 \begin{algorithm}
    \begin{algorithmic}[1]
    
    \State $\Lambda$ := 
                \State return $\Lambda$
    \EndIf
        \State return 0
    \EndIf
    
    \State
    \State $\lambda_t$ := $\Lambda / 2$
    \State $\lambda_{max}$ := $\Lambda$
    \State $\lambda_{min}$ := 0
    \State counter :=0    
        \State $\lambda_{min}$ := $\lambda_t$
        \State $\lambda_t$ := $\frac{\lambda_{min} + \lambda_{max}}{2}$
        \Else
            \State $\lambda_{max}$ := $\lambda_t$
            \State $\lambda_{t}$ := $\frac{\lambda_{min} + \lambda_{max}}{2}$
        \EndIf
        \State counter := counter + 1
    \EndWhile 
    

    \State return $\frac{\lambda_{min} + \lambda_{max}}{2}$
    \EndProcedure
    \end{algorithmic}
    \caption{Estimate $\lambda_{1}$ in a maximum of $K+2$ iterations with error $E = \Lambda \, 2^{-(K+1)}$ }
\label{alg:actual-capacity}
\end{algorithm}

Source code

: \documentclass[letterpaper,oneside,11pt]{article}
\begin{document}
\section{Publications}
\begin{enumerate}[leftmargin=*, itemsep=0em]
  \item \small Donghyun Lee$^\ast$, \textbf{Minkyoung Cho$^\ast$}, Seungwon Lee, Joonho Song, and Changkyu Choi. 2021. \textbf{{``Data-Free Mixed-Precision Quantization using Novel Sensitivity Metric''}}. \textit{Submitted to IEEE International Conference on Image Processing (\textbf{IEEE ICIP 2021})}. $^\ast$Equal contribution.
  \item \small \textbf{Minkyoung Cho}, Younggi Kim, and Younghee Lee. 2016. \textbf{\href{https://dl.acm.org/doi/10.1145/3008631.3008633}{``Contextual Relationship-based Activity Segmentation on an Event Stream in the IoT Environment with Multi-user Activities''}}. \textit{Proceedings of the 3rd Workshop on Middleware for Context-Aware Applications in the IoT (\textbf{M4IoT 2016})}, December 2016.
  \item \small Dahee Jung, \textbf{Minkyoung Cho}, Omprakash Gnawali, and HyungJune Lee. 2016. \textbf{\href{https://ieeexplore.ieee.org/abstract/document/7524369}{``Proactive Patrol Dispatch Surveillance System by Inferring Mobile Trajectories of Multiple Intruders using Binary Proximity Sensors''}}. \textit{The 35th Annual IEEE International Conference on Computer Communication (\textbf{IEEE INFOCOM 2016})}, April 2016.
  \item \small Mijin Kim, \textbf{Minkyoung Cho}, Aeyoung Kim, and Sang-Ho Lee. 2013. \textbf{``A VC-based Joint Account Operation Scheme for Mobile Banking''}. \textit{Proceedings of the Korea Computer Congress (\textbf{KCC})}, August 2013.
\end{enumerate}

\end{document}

○ ○ ○ ○ ○

(WORK REQUIRED) Ending with the line containing "Seungwon Lee, Joonho", please print exactly the lines of the material above from its first line onward, and nothing else.

(TASK RESULT)
 \begin{algorithm}
    \begin{algorithmic}[1]
    
    \State $\Lambda$ := 
                \State return $\Lambda$
    \EndIf
        \State return 0
    \EndIf
    
    \State
    \State $\lambda_t$ := $\Lambda / 2$
    \State $\lambda_{max}$ := $\Lambda$
    \State $\lambda_{min}$ := 0
    \State counter :=0    
        \State $\lambda_{min}$ := $\lambda_t$
        \State $\lambda_t$ := $\frac{\lambda_{min} + \lambda_{max}}{2}$
        \Else
            \State $\lambda_{max}$ := $\lambda_t$
            \State $\lambda_{t}$ := $\frac{\lambda_{min} + \lambda_{max}}{2}$
        \EndIf
        \State counter := counter + 1
    \EndWhile 
    

    \State return $\frac{\lambda_{min} + \lambda_{max}}{2}$
    \EndProcedure
    \end{algorithmic}
    \caption{Estimate $\lambda_{1}$ in a maximum of $K+2$ iterations with error $E = \Lambda \, 2^{-(K+1)}$ }
\label{alg:actual-capacity}
\end{algorithm}

Source code

: \documentclass[letterpaper,oneside,11pt]{article}
\begin{document}
\section{Publications}
\begin{enumerate}[leftmargin=*, itemsep=0em]
  \item \small Donghyun Lee$^\ast$, \textbf{Minkyoung Cho$^\ast$}, Seungwon Lee, Joonho Song, and Changkyu Choi. 2021. \textbf{{``Data-Free Mixed-Precision Quantization using Novel Sensitivity Metric''}}. \textit{Submitted to IEEE International Conference on Image Processing (\textbf{IEEE ICIP 2021})}. $^\ast$Equal contribution.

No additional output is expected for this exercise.